Please note that these instructions were valid at the time of writing. Depending on the time you're executing these, the versions of the modules may need to be updated.
1. Loading Modules
The first step involves loading pre-installed software libraries required for PyFR. Execute the following commands in your terminal to load these modules:
module load foss/2022b
module load libffi/3.4.4
module load OpenSSL/1.1.1k
module load METIS/5.1.0
module load HDF5/1.13.1
2. Python Installation from Source
Choose a location for Python 3.11.1 installation, preferably in a .local directory. Navigate to the directory containing the Python 3.11.1 source code.
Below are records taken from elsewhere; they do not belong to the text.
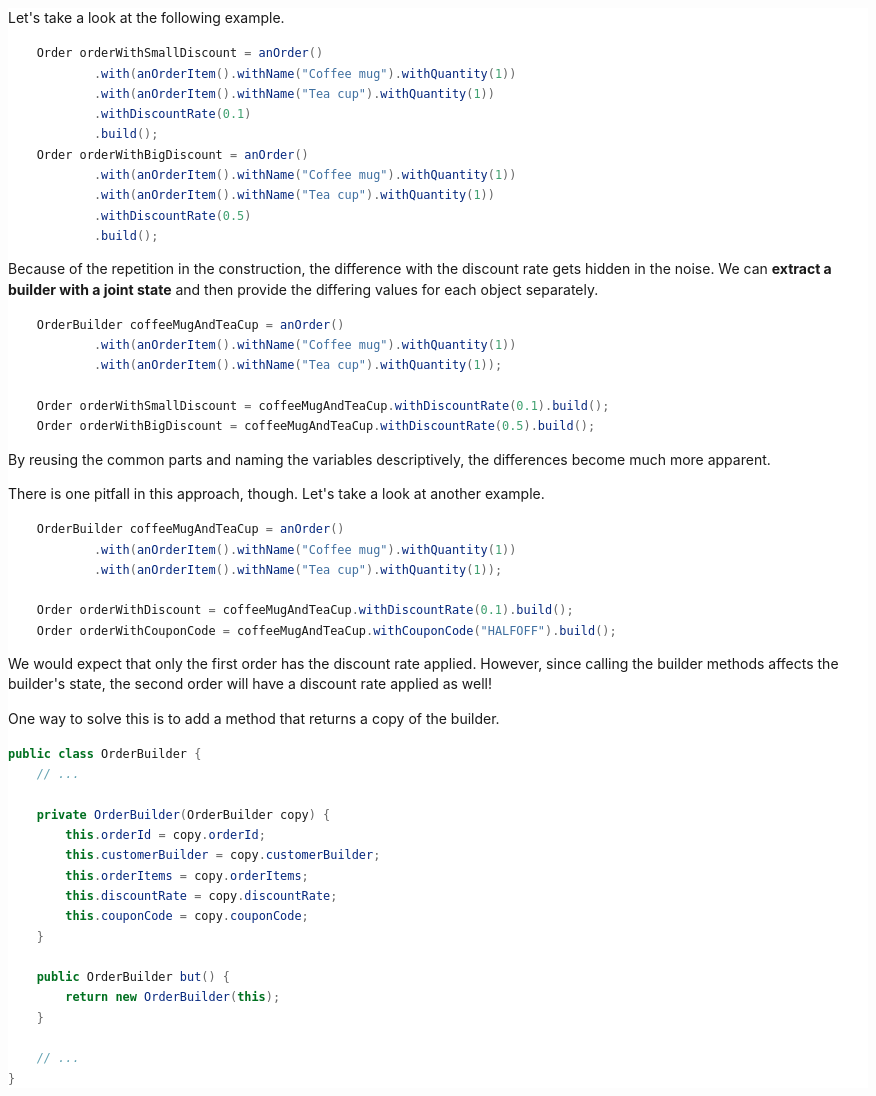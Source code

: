 Let's take a look at the following example.

```java
    Order orderWithSmallDiscount = anOrder()
            .with(anOrderItem().withName("Coffee mug").withQuantity(1))
            .with(anOrderItem().withName("Tea cup").withQuantity(1))
            .withDiscountRate(0.1)
            .build();
    Order orderWithBigDiscount = anOrder()
            .with(anOrderItem().withName("Coffee mug").withQuantity(1))
            .with(anOrderItem().withName("Tea cup").withQuantity(1))
            .withDiscountRate(0.5)
            .build();
```

Because of the repetition in the construction, the difference with the discount rate gets hidden in the noise. We can **extract a builder with a joint state** and then provide the differing values for each object separately. 

```java
    OrderBuilder coffeeMugAndTeaCup = anOrder()
            .with(anOrderItem().withName("Coffee mug").withQuantity(1))
            .with(anOrderItem().withName("Tea cup").withQuantity(1));

    Order orderWithSmallDiscount = coffeeMugAndTeaCup.withDiscountRate(0.1).build();
    Order orderWithBigDiscount = coffeeMugAndTeaCup.withDiscountRate(0.5).build();
```

By reusing the common parts and naming the variables descriptively, the differences become much more apparent.

There is one pitfall in this approach, though. Let's take a look at another example.

```java
    OrderBuilder coffeeMugAndTeaCup = anOrder()
            .with(anOrderItem().withName("Coffee mug").withQuantity(1))
            .with(anOrderItem().withName("Tea cup").withQuantity(1));

    Order orderWithDiscount = coffeeMugAndTeaCup.withDiscountRate(0.1).build();
    Order orderWithCouponCode = coffeeMugAndTeaCup.withCouponCode("HALFOFF").build();
```

We would expect that only the first order has the discount rate applied. However, since calling the builder methods affects the builder's state, the second order will have a discount rate applied as well! 

One way to solve this is to add a method that returns a copy of the builder.

```java
public class OrderBuilder {
    // ...
    
    private OrderBuilder(OrderBuilder copy) {
        this.orderId = copy.orderId;
        this.customerBuilder = copy.customerBuilder;
        this.orderItems = copy.orderItems;
        this.discountRate = copy.discountRate;
        this.couponCode = copy.couponCode;
    }

    public OrderBuilder but() {
        return new OrderBuilder(this);
    }

    // ...
}
```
Then configure and install Python:
cd $INSTALL/Python-3.11.1/
./configure --prefix=$LOCAL --enable-shared --with-system-ffi --with-openssl=/sw/eb/sw/OpenSSL/1.1.1k-GCCcore-11.2.0/ PKG_CONFIG_PATH=$LOCAL/pkgconfig LDFLAGS=/usr/lib64/libffi.so.6.0.2
make clean; make -j20; make install;
3. Virtual Environment Setup
A virtual environment allows you to isolate Python packages for this project from others on your system. Create and activate a virtual environment using:
pip3.11 install virtualenv
python3.11 -m venv pyfr-venv
. pyfr-venv/bin/activate
4. Install PyFR Dependencies
Several Python packages are required for PyFR. Install these packages using the following commands:
pip3 install --upgrade pip
pip3 install --no-cache-dir wheel
pip3 install --no-cache-dir botorch pandas matplotlib pyfr
pip3 uninstall -y pyfr
5. Install PyFR from Source
Finally, navigate to the directory containing the PyFR source code, and then install PyFR:
cd /scratch/user/sambit98/github/PyFR/
python3 setup.py develop
Congratulations! You've successfully set up PyFR on the FASTER and Grace cluster computing facilities. You should now be able to use PyFR for your computational fluid dynamics simulations.